◆ WHAT IS BEING ASKED:
From the entries, copy every line that carries the string "Calculus".

*** Opening TASK DATA ***

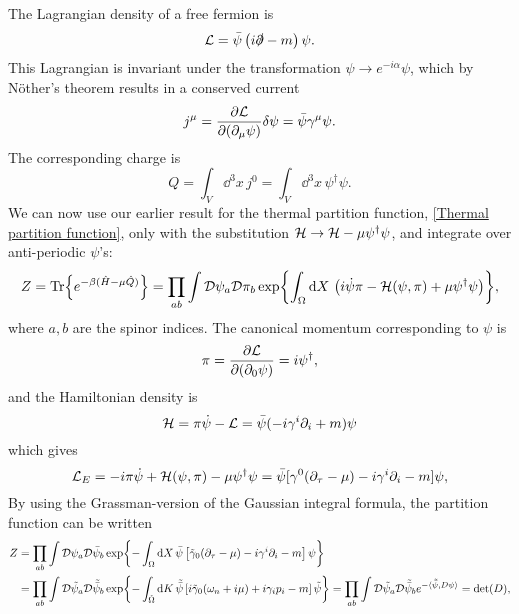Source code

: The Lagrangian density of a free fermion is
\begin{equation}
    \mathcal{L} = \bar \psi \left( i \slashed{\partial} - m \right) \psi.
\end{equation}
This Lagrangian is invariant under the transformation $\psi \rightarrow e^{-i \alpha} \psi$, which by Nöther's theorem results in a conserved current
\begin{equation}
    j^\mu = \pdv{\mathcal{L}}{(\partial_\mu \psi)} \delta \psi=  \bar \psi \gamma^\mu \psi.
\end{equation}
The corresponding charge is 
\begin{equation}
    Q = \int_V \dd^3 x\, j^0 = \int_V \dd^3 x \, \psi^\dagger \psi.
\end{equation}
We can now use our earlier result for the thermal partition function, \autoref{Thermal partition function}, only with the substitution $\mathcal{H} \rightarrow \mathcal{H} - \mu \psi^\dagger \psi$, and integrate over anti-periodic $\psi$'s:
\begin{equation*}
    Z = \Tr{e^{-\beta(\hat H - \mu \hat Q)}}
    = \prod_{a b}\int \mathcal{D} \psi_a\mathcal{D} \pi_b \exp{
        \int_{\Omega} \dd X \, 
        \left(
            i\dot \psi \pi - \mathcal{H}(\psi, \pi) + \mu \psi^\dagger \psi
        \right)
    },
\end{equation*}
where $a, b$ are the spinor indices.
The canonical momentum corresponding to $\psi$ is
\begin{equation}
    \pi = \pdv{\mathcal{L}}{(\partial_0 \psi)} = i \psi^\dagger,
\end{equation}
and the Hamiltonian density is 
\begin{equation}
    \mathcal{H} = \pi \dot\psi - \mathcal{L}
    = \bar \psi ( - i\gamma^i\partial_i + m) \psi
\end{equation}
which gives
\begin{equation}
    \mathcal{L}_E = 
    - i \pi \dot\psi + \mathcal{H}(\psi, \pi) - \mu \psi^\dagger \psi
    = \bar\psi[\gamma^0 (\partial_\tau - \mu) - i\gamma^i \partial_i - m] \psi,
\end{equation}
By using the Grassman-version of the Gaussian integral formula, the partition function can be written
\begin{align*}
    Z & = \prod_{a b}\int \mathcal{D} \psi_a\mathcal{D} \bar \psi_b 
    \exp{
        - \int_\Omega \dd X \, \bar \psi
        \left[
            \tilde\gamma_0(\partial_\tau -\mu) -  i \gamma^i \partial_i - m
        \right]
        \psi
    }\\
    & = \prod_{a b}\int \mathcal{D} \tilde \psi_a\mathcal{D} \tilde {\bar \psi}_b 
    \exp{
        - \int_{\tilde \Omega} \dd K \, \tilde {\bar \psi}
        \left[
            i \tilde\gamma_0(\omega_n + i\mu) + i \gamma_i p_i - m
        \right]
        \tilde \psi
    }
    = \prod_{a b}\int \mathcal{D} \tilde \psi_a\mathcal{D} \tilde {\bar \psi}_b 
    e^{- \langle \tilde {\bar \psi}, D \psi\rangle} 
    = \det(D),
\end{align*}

*** Closing TASK DATA ***
*** Opening TASK DATA ***

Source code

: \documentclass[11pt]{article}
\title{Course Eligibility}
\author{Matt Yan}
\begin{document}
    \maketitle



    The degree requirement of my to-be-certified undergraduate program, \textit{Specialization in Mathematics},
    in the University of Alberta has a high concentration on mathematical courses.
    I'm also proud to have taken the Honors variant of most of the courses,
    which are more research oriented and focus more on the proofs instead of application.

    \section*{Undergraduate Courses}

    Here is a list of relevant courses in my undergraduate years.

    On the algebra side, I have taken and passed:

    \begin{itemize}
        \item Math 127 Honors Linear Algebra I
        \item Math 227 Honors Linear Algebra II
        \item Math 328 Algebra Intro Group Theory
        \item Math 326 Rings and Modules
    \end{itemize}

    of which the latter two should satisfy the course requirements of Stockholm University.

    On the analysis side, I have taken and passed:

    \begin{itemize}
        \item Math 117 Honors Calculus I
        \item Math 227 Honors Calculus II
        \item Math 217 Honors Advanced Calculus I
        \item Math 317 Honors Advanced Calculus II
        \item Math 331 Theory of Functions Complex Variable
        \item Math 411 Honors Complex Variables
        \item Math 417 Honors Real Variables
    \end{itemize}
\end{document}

*** Closing TASK DATA ***

◆ WRITTEN RESPONSE:
        \item Math 117 Honors Calculus I
        \item Math 227 Honors Calculus II
        \item Math 217 Honors Advanced Calculus I
        \item Math 317 Honors Advanced Calculus II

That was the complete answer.